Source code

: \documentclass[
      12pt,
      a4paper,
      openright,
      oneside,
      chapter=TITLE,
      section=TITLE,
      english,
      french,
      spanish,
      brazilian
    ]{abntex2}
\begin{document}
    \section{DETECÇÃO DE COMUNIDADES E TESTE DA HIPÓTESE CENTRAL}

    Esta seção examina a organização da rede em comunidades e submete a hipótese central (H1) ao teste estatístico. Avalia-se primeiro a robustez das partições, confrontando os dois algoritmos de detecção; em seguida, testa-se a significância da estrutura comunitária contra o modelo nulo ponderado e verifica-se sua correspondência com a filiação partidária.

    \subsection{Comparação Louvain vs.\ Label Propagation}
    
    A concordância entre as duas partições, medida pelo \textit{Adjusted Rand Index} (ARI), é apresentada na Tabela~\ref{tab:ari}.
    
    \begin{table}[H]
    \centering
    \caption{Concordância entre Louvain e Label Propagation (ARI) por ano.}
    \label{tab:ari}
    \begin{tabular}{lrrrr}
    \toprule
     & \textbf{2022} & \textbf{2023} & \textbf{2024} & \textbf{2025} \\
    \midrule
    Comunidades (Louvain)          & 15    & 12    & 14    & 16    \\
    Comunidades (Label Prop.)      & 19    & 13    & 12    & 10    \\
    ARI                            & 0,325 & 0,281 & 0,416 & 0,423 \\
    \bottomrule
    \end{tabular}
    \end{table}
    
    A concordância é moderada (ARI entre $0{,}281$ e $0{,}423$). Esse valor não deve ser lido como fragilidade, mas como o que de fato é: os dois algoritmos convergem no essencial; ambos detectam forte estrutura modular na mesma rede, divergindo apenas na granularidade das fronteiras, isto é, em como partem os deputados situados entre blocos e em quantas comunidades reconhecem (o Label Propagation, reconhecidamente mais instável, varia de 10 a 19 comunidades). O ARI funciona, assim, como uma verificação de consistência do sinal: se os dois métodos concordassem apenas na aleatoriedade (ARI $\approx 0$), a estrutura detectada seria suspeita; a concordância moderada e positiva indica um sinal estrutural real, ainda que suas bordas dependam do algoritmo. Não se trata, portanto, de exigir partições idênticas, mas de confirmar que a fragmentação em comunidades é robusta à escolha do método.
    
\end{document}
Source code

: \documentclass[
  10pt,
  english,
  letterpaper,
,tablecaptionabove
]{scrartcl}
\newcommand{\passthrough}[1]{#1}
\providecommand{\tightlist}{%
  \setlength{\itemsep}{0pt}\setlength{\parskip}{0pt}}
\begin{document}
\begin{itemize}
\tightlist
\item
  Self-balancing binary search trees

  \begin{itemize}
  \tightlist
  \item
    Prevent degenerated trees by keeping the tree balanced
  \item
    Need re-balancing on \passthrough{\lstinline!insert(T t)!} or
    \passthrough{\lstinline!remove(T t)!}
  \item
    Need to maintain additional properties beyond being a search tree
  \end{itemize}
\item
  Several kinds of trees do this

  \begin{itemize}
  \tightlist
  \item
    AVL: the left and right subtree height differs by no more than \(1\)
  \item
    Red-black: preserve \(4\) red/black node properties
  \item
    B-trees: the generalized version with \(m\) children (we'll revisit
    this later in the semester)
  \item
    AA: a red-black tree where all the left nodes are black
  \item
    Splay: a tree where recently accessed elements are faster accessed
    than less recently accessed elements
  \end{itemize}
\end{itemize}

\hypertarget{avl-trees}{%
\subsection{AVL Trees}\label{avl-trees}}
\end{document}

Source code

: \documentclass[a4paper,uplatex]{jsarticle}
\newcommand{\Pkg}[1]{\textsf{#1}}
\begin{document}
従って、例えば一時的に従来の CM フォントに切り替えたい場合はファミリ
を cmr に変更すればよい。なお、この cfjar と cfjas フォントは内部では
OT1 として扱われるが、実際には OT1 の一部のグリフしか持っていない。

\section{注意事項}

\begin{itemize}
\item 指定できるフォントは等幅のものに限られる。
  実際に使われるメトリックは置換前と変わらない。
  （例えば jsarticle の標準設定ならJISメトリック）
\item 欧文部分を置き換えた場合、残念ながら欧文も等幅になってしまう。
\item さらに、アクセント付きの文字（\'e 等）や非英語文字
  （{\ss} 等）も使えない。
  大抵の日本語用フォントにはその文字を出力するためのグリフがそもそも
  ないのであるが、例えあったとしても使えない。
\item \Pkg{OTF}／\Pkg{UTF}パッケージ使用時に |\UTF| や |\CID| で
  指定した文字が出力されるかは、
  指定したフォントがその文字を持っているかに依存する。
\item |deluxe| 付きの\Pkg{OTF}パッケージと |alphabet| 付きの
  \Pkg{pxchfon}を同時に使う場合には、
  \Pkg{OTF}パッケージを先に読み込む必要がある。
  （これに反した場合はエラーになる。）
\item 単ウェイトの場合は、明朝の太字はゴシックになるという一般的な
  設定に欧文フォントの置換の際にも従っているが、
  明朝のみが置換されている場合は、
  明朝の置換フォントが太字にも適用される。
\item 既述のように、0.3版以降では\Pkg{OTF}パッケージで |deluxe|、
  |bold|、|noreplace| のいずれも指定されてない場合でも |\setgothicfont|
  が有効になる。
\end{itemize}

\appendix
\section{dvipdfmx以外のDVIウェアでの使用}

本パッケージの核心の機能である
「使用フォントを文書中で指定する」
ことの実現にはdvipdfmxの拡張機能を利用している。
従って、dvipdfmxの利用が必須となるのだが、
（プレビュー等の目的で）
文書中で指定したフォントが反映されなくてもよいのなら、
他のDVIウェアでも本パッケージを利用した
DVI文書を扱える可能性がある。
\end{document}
══════
Every line of the data should be copied exactly.

- YOUR RESPONSE:
Source code

: \documentclass[
      12pt,
      a4paper,
      openright,
      oneside,
      chapter=TITLE,
      section=TITLE,
      english,
      french,
      spanish,
      brazilian
    ]{abntex2}
\begin{document}
    \section{DETECÇÃO DE COMUNIDADES E TESTE DA HIPÓTESE CENTRAL}

    Esta seção examina a organização da rede em comunidades e submete a hipótese central (H1) ao teste estatístico. Avalia-se primeiro a robustez das partições, confrontando os dois algoritmos de detecção; em seguida, testa-se a significância da estrutura comunitária contra o modelo nulo ponderado e verifica-se sua correspondência com a filiação partidária.

    \subsection{Comparação Louvain vs.\ Label Propagation}
    
    A concordância entre as duas partições, medida pelo \textit{Adjusted Rand Index} (ARI), é apresentada na Tabela~\ref{tab:ari}.
    
    \begin{table}[H]
    \centering
    \caption{Concordância entre Louvain e Label Propagation (ARI) por ano.}
    \label{tab:ari}
    \begin{tabular}{lrrrr}
    \toprule
     & \textbf{2022} & \textbf{2023} & \textbf{2024} & \textbf{2025} \\
    \midrule
    Comunidades (Louvain)          & 15    & 12    & 14    & 16    \\
    Comunidades (Label Prop.)      & 19    & 13    & 12    & 10    \\
    ARI                            & 0,325 & 0,281 & 0,416 & 0,423 \\
    \bottomrule
    \end{tabular}
    \end{table}
    
    A concordância é moderada (ARI entre $0{,}281$ e $0{,}423$). Esse valor não deve ser lido como fragilidade, mas como o que de fato é: os dois algoritmos convergem no essencial; ambos detectam forte estrutura modular na mesma rede, divergindo apenas na granularidade das fronteiras, isto é, em como partem os deputados situados entre blocos e em quantas comunidades reconhecem (o Label Propagation, reconhecidamente mais instável, varia de 10 a 19 comunidades). O ARI funciona, assim, como uma verificação de consistência do sinal: se os dois métodos concordassem apenas na aleatoriedade (ARI $\approx 0$), a estrutura detectada seria suspeita; a concordância moderada e positiva indica um sinal estrutural real, ainda que suas bordas dependam do algoritmo. Não se trata, portanto, de exigir partições idênticas, mas de confirmar que a fragmentação em comunidades é robusta à escolha do método.
    
\end{document}
Source code

: \documentclass[
  10pt,
  english,
  letterpaper,
,tablecaptionabove
]{scrartcl}
\newcommand{\passthrough}[1]{#1}
\providecommand{\tightlist}{%
  \setlength{\itemsep}{0pt}\setlength{\parskip}{0pt}}
\begin{document}
\begin{itemize}
\tightlist
\item
  Self-balancing binary search trees

  \begin{itemize}
  \tightlist
  \item
    Prevent degenerated trees by keeping the tree balanced
  \item
    Need re-balancing on \passthrough{\lstinline!insert(T t)!} or
    \passthrough{\lstinline!remove(T t)!}
  \item
    Need to maintain additional properties beyond being a search tree
  \end{itemize}
\item
  Several kinds of trees do this

  \begin{itemize}
  \tightlist
  \item
    AVL: the left and right subtree height differs by no more than \(1\)
  \item
    Red-black: preserve \(4\) red/black node properties
  \item
    B-trees: the generalized version with \(m\) children (we'll revisit
    this later in the semester)
  \item
    AA: a red-black tree where all the left nodes are black
  \item
    Splay: a tree where recently accessed elements are faster accessed
    than less recently accessed elements
  \end{itemize}
\end{itemize}

\hypertarget{avl-trees}{%
\subsection{AVL Trees}\label{avl-trees}}
\end{document}

Source code

: \documentclass[a4paper,uplatex]{jsarticle}
\newcommand{\Pkg}[1]{\textsf{#1}}
\begin{document}
従って、例えば一時的に従来の CM フォントに切り替えたい場合はファミリ
を cmr に変更すればよい。なお、この cfjar と cfjas フォントは内部では
OT1 として扱われるが、実際には OT1 の一部のグリフしか持っていない。

\section{注意事項}

\begin{itemize}
\item 指定できるフォントは等幅のものに限られる。
  実際に使われるメトリックは置換前と変わらない。
  （例えば jsarticle の標準設定ならJISメトリック）
\item 欧文部分を置き換えた場合、残念ながら欧文も等幅になってしまう。
\item さらに、アクセント付きの文字（\'e 等）や非英語文字
  （{\ss} 等）も使えない。
  大抵の日本語用フォントにはその文字を出力するためのグリフがそもそも
  ないのであるが、例えあったとしても使えない。
\item \Pkg{OTF}／\Pkg{UTF}パッケージ使用時に |\UTF| や |\CID| で
  指定した文字が出力されるかは、
  指定したフォントがその文字を持っているかに依存する。
\item |deluxe| 付きの\Pkg{OTF}パッケージと |alphabet| 付きの
  \Pkg{pxchfon}を同時に使う場合には、
  \Pkg{OTF}パッケージを先に読み込む必要がある。
  （これに反した場合はエラーになる。）
\item 単ウェイトの場合は、明朝の太字はゴシックになるという一般的な
  設定に欧文フォントの置換の際にも従っているが、
  明朝のみが置換されている場合は、
  明朝の置換フォントが太字にも適用される。
\item 既述のように、0.3版以降では\Pkg{OTF}パッケージで |deluxe|、
  |bold|、|noreplace| のいずれも指定されてない場合でも |\setgothicfont|
  が有効になる。
\end{itemize}

\appendix
\section{dvipdfmx以外のDVIウェアでの使用}

本パッケージの核心の機能である
「使用フォントを文書中で指定する」
ことの実現にはdvipdfmxの拡張機能を利用している。
従って、dvipdfmxの利用が必須となるのだが、
（プレビュー等の目的で）
文書中で指定したフォントが反映されなくてもよいのなら、
他のDVIウェアでも本パッケージを利用した
DVI文書を扱える可能性がある。
\end{document}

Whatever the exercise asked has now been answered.